Dataset entries

* * * * * * * * *

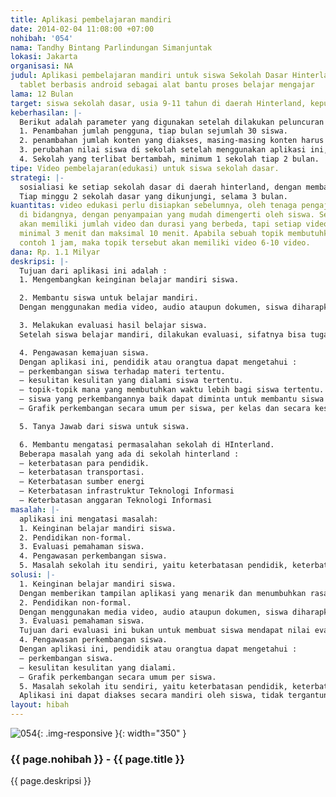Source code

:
 ```yaml
---
title: Aplikasi pembelajaran mandiri
date: 2014-02-04 11:08:00 +07:00
nohibah: '054'
nama: Tandhy Bintang Parlindungan Simanjuntak
lokasi: Jakarta
organisasi: NA
judul: Aplikasi pembelajaran mandiri untuk siswa Sekolah Dasar Hinterland menggunakan
  tablet berbasis android sebagai alat bantu proses belajar mengajar
lama: 12 Bulan
target: siswa sekolah dasar, usia 9-11 tahun di daerah Hinterland, kepulauan Riau
keberhasilan: |-
  Berikut adalah parameter yang digunakan setelah dilakukan peluncuran perdana :
  1. Penambahan jumlah pengguna, tiap bulan sejumlah 30 siswa.
  2. penambahan jumlah konten yang diakses, masing-masing konten harus diakses minimum sejumlah pengguna, tiap bulan tiap materi diakses sejumlah pengguna.
  3. perubahan nilai siswa di sekolah setelah menggunakan aplikasi ini, setelah ujian tengah semester atau ujian akhir.
  4. Sekolah yang terlibat bertambah, minimum 1 sekolah tiap 2 bulan.
tipe: Video pembelajaran(edukasi) untuk siswa sekolah dasar.
strategi: |-
  sosialiasi ke setiap sekolah dasar di daerah hinterland, dengan membawa tablet dan aplikasi yang siap digunakan.
  Tiap minggu 2 sekolah dasar yang dikunjungi, selama 3 bulan.
kuantitas: video edukasi perlu disiapkan sebelumnya, oleh tenaga pengajar yang profesional
  di bidangnya, dengan penyampaian yang mudah dimengerti oleh siswa. Setiap topik
  akan memiliki jumlah video dan durasi yang berbeda, tapi setiap video akan berdurasi
  minimal 3 menit dan maksimal 10 menit. Apabila sebuah topik membutuhkan waktu, sebagai
  contoh 1 jam, maka topik tersebut akan memiliki video 6-10 video.
dana: Rp. 1.1 Milyar
deskripsi: |-
  Tujuan dari aplikasi ini adalah :
  1. Mengembangkan keinginan belajar mandiri siswa.

  2. Membantu siswa untuk belajar mandiri.
  Dengan menggunakan media video, audio ataupun dokumen, siswa diharapkan dapat belajar sendiri, dengan dipandu oleh pendidik.

  3. Melakukan evaluasi hasil belajar siswa.
  Setelah siswa belajar mandiri, dilakukan evaluasi, sifatnya bisa tugas, kuis ataupun ujian, yang tujuannya untuk mengukur tingkat pemahaman siswa. Tujuan dari evaluasi ini bukan untuk membuat siswa mendapat nilai evaluasi tinggi tetapi lebih kepada substansinya, apakah siswa tersebut mengerti atau tidak materinya.

  4. Pengawasan kemajuan siswa.
  Dengan aplikasi ini, pendidik atau orangtua dapat mengetahui :
  – perkembangan siswa terhadap materi tertentu.
  – kesulitan kesulitan yang dialami siswa tertentu.
  – topik-topik mana yang membutuhkan waktu lebih bagi siswa tertentu.
  – siswa yang perkembangannya baik dapat diminta untuk membantu siswa lain yang mengalami kesulitan.
  – Grafik perkembangan secara umum per siswa, per kelas dan secara keseluruhan.

  5. Tanya Jawab dari siswa untuk siswa.

  6. Membantu mengatasi permasalahan sekolah di HInterland.
  Beberapa masalah yang ada di sekolah hinterland :
  – keterbatasan para pendidik.
  – keterbatasan transportasi.
  – Keterbatasan sumber energi
  – Keterbatasan infrastruktur Teknologi Informasi
  – Keterbatasan anggaran Teknologi Informasi
masalah: |-
  aplikasi ini mengatasi masalah:
  1. Keinginan belajar mandiri siswa.
  2. Pendidikan non-formal.
  3. Evaluasi pemahaman siswa.
  4. Pengawasan perkembangan siswa.
  5. Masalah sekolah itu sendiri, yaitu keterbatasan pendidik, keterbatasan transportasi, keterbatasan sumber energi, keterbatasan infrastruktur Teknologi Informasi,eterbatasan anggaran Teknologi Informasi.
solusi: |-
  1. Keinginan belajar mandiri siswa.
  Dengan memberikan tampilan aplikasi yang menarik dan menumbuhkan rasa ingin tahu siswa terhadap pendidikan.
  2. Pendidikan non-formal.
  Dengan menggunakan media video, audio ataupun dokumen, siswa diharapkan dapat belajar sendiri, tentu saja dengan dipandu oleh pendidik.
  3. Evaluasi pemahaman siswa.
  Tujuan dari evaluasi ini bukan untuk membuat siswa mendapat nilai evaluasi tinggi tetapi lebih kepada substansinya, apakah siswa tersebut mengerti atau tidak materinya.
  4. Pengawasan perkembangan siswa.
  Dengan aplikasi ini, pendidik atau orangtua dapat mengetahui :
  – perkembangan siswa.
  – kesulitan kesulitan yang dialami.
  – Grafik perkembangan secara umum per siswa.
  5. Masalah sekolah itu sendiri, yaitu keterbatasan pendidik, keterbatasan transportasi, keterbatasan sumber energi, keterbatasan infrastruktur Teknologi Informasi,eterbatasan anggaran Teknologi Informasi.
  Aplikasi ini dapat diakses secara mandiri oleh siswa, tidak tergantung waktu dan tempat.
layout: hibah
---
```


![054](/static/img/hibahcms/054.png){: .img-responsive }{: width="350" }

### {{ page.nohibah }} - {{ page.title }}

{{ page.deskripsi }}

* * * * * * * * *

An answer is complete only when it holds every line above containing the string "kepada".

- Response to the exercise -
  Setelah siswa belajar mandiri, dilakukan evaluasi, sifatnya bisa tugas, kuis ataupun ujian, yang tujuannya untuk mengukur tingkat pemahaman siswa. Tujuan dari evaluasi ini bukan untuk membuat siswa mendapat nilai evaluasi tinggi tetapi lebih kepada substansinya, apakah siswa tersebut mengerti atau tidak materinya.
  Tujuan dari evaluasi ini bukan untuk membuat siswa mendapat nilai evaluasi tinggi tetapi lebih kepada substansinya, apakah siswa tersebut mengerti atau tidak materinya.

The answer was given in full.